Term Insurance Meaning
Term insurance, as the name suggests, is for a limited period, and has the least possible premium among all insurance plans. You can choose the length of the term for which you would like coverage, up to 35 years. Payments are fixed and do not rise during your term period. In case of unexpected death, your dependents will receive the benefit amount as mentioned in the term life insurance agreement. You can customize term life insurance with the addition of riders, such as child, waiver of premium, or accidental death.
An endowment policy is a combination of insurance and investment: The policyholder's life is insured for a certain amount. This life cover is referred to as the sum assured.
Some part of the premium gets allocated towards this sum assured. Another part is allocated towards the administrative expenses of the insurer.
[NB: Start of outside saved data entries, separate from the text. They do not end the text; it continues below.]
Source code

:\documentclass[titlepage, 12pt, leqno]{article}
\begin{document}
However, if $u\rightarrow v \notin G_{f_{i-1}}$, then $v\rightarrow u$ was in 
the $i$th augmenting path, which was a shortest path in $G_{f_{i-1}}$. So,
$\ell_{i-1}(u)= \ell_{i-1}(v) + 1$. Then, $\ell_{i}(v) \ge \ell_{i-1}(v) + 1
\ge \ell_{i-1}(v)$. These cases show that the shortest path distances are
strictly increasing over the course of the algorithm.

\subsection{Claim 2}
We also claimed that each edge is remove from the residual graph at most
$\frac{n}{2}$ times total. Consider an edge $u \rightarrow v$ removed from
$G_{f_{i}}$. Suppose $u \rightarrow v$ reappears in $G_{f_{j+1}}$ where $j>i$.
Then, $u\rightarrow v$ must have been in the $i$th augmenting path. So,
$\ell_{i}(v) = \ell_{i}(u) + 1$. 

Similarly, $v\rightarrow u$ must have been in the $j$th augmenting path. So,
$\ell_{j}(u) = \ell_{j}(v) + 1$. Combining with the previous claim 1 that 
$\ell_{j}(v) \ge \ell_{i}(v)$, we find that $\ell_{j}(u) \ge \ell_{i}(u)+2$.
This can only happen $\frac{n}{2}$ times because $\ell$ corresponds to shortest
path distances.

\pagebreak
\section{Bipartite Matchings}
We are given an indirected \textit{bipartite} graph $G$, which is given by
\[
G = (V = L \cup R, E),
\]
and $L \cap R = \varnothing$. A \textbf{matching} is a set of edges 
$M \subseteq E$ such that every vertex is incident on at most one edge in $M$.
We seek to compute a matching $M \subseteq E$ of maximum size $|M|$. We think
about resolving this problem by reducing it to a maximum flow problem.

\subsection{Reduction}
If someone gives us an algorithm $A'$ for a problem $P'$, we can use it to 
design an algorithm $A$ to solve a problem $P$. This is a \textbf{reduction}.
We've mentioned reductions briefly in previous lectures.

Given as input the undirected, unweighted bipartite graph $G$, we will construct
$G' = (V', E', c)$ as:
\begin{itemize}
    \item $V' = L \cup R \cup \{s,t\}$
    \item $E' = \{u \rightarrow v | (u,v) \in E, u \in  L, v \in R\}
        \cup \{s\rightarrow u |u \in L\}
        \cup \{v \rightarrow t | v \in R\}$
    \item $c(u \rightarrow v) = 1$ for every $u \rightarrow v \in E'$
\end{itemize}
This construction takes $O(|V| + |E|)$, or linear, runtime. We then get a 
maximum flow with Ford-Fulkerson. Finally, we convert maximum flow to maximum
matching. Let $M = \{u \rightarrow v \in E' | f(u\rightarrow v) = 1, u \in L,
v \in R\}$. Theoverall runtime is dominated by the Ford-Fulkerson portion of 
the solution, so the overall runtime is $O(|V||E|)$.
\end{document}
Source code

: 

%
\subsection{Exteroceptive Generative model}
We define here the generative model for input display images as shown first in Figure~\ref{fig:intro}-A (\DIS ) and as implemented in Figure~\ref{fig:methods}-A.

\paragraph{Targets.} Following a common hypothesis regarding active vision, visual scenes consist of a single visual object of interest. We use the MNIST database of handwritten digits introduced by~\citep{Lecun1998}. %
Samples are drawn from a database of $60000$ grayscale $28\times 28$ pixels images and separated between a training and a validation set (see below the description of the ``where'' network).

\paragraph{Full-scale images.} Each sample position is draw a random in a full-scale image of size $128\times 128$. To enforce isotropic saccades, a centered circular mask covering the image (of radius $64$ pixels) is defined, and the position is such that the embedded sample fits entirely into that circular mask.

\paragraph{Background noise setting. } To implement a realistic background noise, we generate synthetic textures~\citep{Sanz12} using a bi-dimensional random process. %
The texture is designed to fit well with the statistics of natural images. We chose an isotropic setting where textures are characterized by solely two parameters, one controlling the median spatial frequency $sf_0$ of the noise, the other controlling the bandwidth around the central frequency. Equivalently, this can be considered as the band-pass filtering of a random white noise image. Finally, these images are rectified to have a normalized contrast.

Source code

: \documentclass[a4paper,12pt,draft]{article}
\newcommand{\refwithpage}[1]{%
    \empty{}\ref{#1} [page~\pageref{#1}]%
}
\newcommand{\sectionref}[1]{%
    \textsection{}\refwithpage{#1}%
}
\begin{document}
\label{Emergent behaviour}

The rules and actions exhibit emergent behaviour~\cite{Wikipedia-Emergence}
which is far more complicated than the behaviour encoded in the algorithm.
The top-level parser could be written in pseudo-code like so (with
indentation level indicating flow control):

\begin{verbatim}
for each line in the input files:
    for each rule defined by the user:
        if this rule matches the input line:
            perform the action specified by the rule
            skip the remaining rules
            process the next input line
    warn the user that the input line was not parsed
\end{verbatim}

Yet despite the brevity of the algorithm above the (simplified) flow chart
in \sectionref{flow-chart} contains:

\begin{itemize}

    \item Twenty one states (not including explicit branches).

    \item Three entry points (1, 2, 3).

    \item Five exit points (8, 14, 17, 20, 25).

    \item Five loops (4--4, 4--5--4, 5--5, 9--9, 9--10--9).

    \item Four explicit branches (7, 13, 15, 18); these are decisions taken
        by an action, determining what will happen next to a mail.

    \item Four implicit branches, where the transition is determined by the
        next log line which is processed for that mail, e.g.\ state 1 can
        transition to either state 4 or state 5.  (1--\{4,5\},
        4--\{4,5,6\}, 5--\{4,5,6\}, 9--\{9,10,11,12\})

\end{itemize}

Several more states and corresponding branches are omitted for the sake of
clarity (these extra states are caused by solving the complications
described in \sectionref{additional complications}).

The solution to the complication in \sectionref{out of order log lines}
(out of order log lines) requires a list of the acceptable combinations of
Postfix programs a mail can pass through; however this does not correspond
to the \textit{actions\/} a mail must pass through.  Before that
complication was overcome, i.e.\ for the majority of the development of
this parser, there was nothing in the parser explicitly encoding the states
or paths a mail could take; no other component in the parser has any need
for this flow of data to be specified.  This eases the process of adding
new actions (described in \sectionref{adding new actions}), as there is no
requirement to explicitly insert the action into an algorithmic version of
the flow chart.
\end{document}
The remaining portion of the premium gets invested.
If you purchase an endowment policy and pay a premium of Rs 10,000 annually for 15 years, you are likely to get a cover of perhaps Rs 3 lakhs or so, with the amount returned after 15 years with accumulated bonus etc.
In a term insurance for the same period and same amount you are probably to get a cover of minimum Rs.15-Rs 35 lakhs. this means that in case the policy holder dies during the cover period he is likely to get a huge amount as sum insured as compared to an endowment policy, which would provide very less coverage.
It's beneficial to go in for a term insurance policy for protection purposes since it covers the death risk several times, as compared to an endowment policy. No doubt, the sum assured would be returned back in the case of an endowment policy, but the purpose of insurance is defeated as the risk coverage is too low.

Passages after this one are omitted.